Looking for a Campag Veloce compact chainset with 170mm cranks.

I have a 2009 Veloce chainset 53/39 in excellent condition with 170mm cranks that has done 300 miles to swap or I will pay money cash. 

Cheers


----------



## Tynan (11 Jun 2010)

I'd love that

Sadly I only have a knackered xenon/veloce/centaur chainset to offer in return

it is compact though

let me know


----------



## ShannonBall (12 Jun 2010)

Thanks for the offer - I'd like better than knackered though :0)

I could get a brand new veloce compact for £71 from Bike Plus, but would rather swap if I can


----------



## StuAff (12 Jun 2010)

Not quite what you'd like, but it might suit- I have a low mileage 170mm Miche Race compact (definitely Campag compatible, it was fitted to my Veloce-equipped Viner. An exchange wouldn't be of use (bike fit indicated I wanted 172.5mm, what I now have on my n+1, and when I finally get the Viner back I'm thinking of going for Athena). In decent nick, bit of rubbing on the crank arms but not much else. Let me know if you're interested.


----------



## ShannonBall (12 Jun 2010)

Is it black or silver? I'm after silver.



StuAff said:


> Not quite what you'd like, but it might suit- I have a low mileage 170mm Miche Race compact (definitely Campag compatible, it was fitted to my Veloce-equipped Viner.
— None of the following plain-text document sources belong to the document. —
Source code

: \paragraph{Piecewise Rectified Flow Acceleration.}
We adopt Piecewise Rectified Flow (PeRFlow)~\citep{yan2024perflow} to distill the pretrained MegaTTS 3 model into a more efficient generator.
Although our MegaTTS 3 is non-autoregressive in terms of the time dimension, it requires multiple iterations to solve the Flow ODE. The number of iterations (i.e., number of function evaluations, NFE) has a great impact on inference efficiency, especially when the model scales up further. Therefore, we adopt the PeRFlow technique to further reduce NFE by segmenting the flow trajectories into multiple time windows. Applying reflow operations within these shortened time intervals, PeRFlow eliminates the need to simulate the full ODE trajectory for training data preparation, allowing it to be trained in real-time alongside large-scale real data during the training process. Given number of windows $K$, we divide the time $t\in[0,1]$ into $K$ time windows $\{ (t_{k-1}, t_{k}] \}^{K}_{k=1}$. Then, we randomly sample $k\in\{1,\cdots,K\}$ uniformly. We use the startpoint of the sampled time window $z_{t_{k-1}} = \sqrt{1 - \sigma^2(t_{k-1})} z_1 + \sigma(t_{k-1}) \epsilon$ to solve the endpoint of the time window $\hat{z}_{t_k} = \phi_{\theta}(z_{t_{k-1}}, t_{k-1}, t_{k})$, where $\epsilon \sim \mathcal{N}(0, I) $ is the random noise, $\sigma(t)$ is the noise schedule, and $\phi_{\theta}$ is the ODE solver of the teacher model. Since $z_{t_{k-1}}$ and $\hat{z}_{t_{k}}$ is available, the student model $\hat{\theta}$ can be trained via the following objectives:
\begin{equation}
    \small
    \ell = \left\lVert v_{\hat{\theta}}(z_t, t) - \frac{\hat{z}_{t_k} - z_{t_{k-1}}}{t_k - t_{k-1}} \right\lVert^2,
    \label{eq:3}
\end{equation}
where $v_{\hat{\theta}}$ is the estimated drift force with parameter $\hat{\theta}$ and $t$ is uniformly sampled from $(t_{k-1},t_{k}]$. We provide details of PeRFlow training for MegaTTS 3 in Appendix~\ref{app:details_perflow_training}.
An exchange wouldn't be of use (bike fit indicated I wanted 172.5mm, what I now have on my n+1, and when I finally get the Viner back I'm thinking of going for Athena). In decent nick, bit of rubbing on the crank arms but not much else. Let me know if you're interested.


----------



## StuAff (13 Jun 2010)

ShannonBall said:


> Is it black or silver? I'm after silver.



Black I'm afraid- see here.


----------



## ShannonBall (13 Jun 2010)

StuAff said:


> Black I'm afraid- see here.



Not for me - it is for my Bob Jackson, which has a retro build. Black components are banned. Thanks anyway.


----------



## Tynan (4 Jul 2010)

fussy bugger isn't he Stuaff?


----------



## StuAff (4 Jul 2010)

Tynan said:


> fussy bugger isn't he Stuaff?



Aren't we all on occasion?


----------



## Tynan (5 Jul 2010)

yes but he's in the free section refusing two genuine quality offers


----------



## ShannonBall (11 Jul 2010)

Just offering quality for quality


----------